Totally agree with the trivial issues part. We so often get caught up considering every option for something that is so trivial it’s just not worth that much of our mind space and time.
.-= Richard | RichardShelmerdine.com´s last blog ..Tabata Intervals : Day 30 (Post Mortem) =-.
I really like the idea of determining the essential factors. We can prevent a lot of wasted time by deciding this upfront so we don’t get stuck in frivolous, minute details–even if there’s a major decision to be made.
.-= Nea | Self Improvement Saga´s last blog ..What Everyone Ought to Know About Gratitude and Appreciation =-.
Stephen, this is a funny article for me. It’s one of the things I tease my wife about all the time. It’s also a way that we complement each other (as in complete something that is lacking in the other)
For example, we’ll go into a fast food place for a ‘quick’ bite… um, that’s why it’s called fast food.

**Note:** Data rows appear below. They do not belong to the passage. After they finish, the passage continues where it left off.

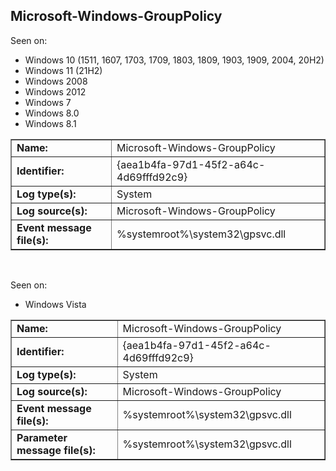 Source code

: ## Microsoft-Windows-GroupPolicy

Seen on:
* Windows 10 (1511, 1607, 1703, 1709, 1803, 1809, 1903, 1909, 2004, 20H2)
* Windows 11 (21H2)
* Windows 2008
* Windows 2012
* Windows 7
* Windows 8.0
* Windows 8.1

<table border="1" class="docutils">
  <tbody>
    <tr>
      <td><b>Name:</b></td>
      <td>Microsoft-Windows-GroupPolicy</td>
    </tr>
    <tr>
      <td><b>Identifier:</b></td>
      <td>{aea1b4fa-97d1-45f2-a64c-4d69fffd92c9}</td>
    </tr>
    <tr>
      <td><b>Log type(s):</b></td>
      <td>System</td>
    </tr>
    <tr>
      <td><b>Log source(s):</b></td>
      <td>Microsoft-Windows-GroupPolicy</td>
    </tr>
    <tr>
      <td><b>Event message file(s):</b></td>
      <td>%systemroot%\system32\gpsvc.dll</td>
    </tr>
  </tbody>
</table>

&nbsp;

Seen on:
* Windows Vista

<table border="1" class="docutils">
  <tbody>
    <tr>
      <td><b>Name:</b></td>
      <td>Microsoft-Windows-GroupPolicy</td>
    </tr>
    <tr>
      <td><b>Identifier:</b></td>
      <td>{aea1b4fa-97d1-45f2-a64c-4d69fffd92c9}</td>
    </tr>
    <tr>
      <td><b>Log type(s):</b></td>
      <td>System</td>
    </tr>
    <tr>
      <td><b>Log source(s):</b></td>
      <td>Microsoft-Windows-GroupPolicy</td>
    </tr>
    <tr>
      <td><b>Event message file(s):</b></td>
      <td>%systemroot%\system32\gpsvc.dll</td>
    </tr>
    <tr>
      <td><b>Parameter message file(s):</b></td>
      <td>%systemroot%\system32\gpsvc.dll</td>
    </tr>
  </tbody>
</table>

&nbsp;

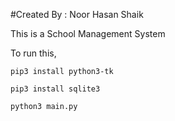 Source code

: #Created By : Noor Hasan Shaik

This is a School Management System

To run this,

    pip3 install python3-tk
    
    pip3 install sqlite3
    
    python3 main.py
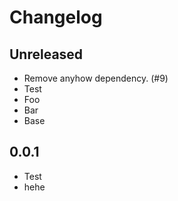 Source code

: # Changelog

## Unreleased

- Remove anyhow dependency. (#9)
- Test
- Foo
- Bar
- Base

## 0.0.1

- Test
- hehe
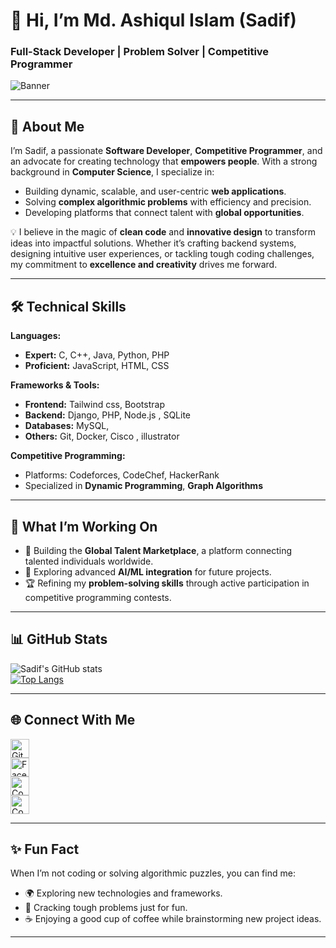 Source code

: # 👋 Hi, I’m **Md. Ashiqul Islam (Sadif)**  
### **Full-Stack Developer | Problem Solver | Competitive Programmer**  
![Banner](https://arturssmirnovs.github.io/github-profile-readme-generator/images/banner.png)  

---

## 🚀 **About Me**  
I’m Sadif, a passionate **Software Developer**, **Competitive Programmer**, and an advocate for creating technology that **empowers people**. With a strong background in **Computer Science**, I specialize in:  
- Building dynamic, scalable, and user-centric **web applications**.  
- Solving **complex algorithmic problems** with efficiency and precision.  
- Developing platforms that connect talent with **global opportunities**.  

💡 I believe in the magic of **clean code** and **innovative design** to transform ideas into impactful solutions. Whether it’s crafting backend systems, designing intuitive user experiences, or tackling tough coding challenges, my commitment to **excellence and creativity** drives me forward.  

---

## 🛠️ **Technical Skills**  
**Languages:**  
- **Expert:** C, C++, Java, Python, PHP  
- **Proficient:** JavaScript, HTML, CSS  

**Frameworks & Tools:**  
- **Frontend:** Tailwind css, Bootstrap  
- **Backend:** Django, PHP, Node.js , SQLite 
- **Databases:** MySQL,  
- **Others:** Git, Docker, Cisco , illustrator 

**Competitive Programming:**  
- Platforms: Codeforces, CodeChef, HackerRank  
- Specialized in **Dynamic Programming**, **Graph Algorithms** 

---

## 🌟 **What I’m Working On**  
- 🔭 Building the **Global Talent Marketplace**, a platform connecting talented individuals worldwide.  
- 🌱 Exploring advanced **AI/ML integration** for future projects.  
- 🏆 Refining my **problem-solving skills** through active participation in competitive programming contests.  

---

## 📊 **GitHub Stats**  
![Sadif's GitHub stats](https://github-readme-stats.vercel.app/api?username=sadif609&show_icons=true&theme=radical)  
[![Top Langs](https://github-readme-stats.vercel.app/api/top-langs/?username=sadif609&layout=compact&theme=radical)](https://github.com/anuraghazra/github-readme-stats)  

---

## 🌐 **Connect With Me**  
[<img src='https://cdn.jsdelivr.net/npm/simple-icons@3.0.1/icons/github.svg' alt='GitHub' height='30'>](https://github.com/sadif609)  
[<img src='https://cdn.jsdelivr.net/npm/simple-icons@3.0.1/icons/facebook.svg' alt='Facebook' height='30'>](https://www.facebook.com/sadif609)  
[<img src='https://cdn.jsdelivr.net/npm/simple-icons@3.0.1/icons/codeforces.svg' alt='Codeforces' height='30'>](https://codeforces.com/profile/sadif609)  
[<img src='https://cdn.jsdelivr.net/npm/simple-icons@3.0.1/icons/codechef.svg' alt='CodeChef' height='30'>](https://www.codechef.com/users/sadif609)  

---

## ✨ **Fun Fact**  
When I’m not coding or solving algorithmic puzzles, you can find me:  
- 🌍 Exploring new technologies and frameworks.  
- 🧩 Cracking tough problems just for fun.  
- ☕ Enjoying a good cup of coffee while brainstorming new project ideas.  

---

I know before I even enter the store exactly what I’m going to get. (and no, I don’t always order the same things). My wife, on the other hand will stand in front of the sign – usually with line-ups building behind her – while she calculates the best ‘deals’. (is that combo a good deal, or would it be better if I bought them separately; hey, what if I mixed that combo with this deal), etc. By the time she chooses, I’m finished my meal and ready to go.
Sometimes it can be downright embarrassing, especially when the counter clerk continues to prompt her, “Are you ready to order Ma’am… OK, NEXT!” It’s even more painful when our two daughters join us. Nowadays, I give my ladies a 20-minute head start on the menu before I arrive on the scene. That way, we can all eat together.
Seriously though, my wife and I do recognize that I am good at making quick, reliable decisions where everyone in my family is happy. My wife, being a natural-born pleaser, is terrified at making a ‘wrong’ choice and thus takes forever, if she makes a decision at all. I get to make the bulk of the decisions.
We also recognize that many, if not most, things in life are indeed trivial. In the end, it really doesn’t matter if you get the burger and fries with a coke or the fish fillet and nuggets with a coffee. Decide. Eat. Enjoy. Let’s get on with our lives! And this is just a food analogy; it applies to practically ANYTHING requiring a decision. Most things just don’t matter that much.
The other thing about delegation is to be sure to let go once you’ve delegated. For example, I don’t think it’s possible to simply tell your teenager to vacuum the living room without more complete information… like WHEN to do it (sometime today would be good), mixed in with a touch of HOW (you might want to move some furniture to reach that dust monster back there). Then again, is this really delegating if you are taking away all the decision-making part of the process?
My teen’s favorite line is, “Oh, I thought you meant THURSDAY!” Today is Monday. Or she’ll bring the vac into the living room and go over one spot while watching her favorite TV show, leaving the room looking like it was never touched. “I DID it already!” she’ll lament. And I have to admit, I DID hear the sound of the vacuum cleaner whining incessantly for a full 30 minutes while I tried to catch up on some work in my office. But damned if I can see any results.
All great points, Stephen and a most enjoyable read. My family is already doing a lot of the things you suggest, so I can vouch for the fact that they work.
One of the most useful blog posts I’ve read in a while! Making decisions is a trait anyone who wants to become a leader should cultivate. I also strongly believe, that this is an important thing for a man to do in a relationship, so I really appreciated your “decision owner” point.
//sami
.-= Sami Paju´s last blog ..Thoughts, ideas, and freeing your mind =-.
I would like to delegate this torturous decision I’m trying to make right now. I’m agonizing over it for months on end now. Should I have a baby? (I’m not pregnant yet. This would be a planned, conscious decision utilizing all the wonders of modern medicine.) Husband can go either way. : (
Every single decision, from what to eat for lunch to whether to have a baby creates Analysis Paralysis. It truly is torture.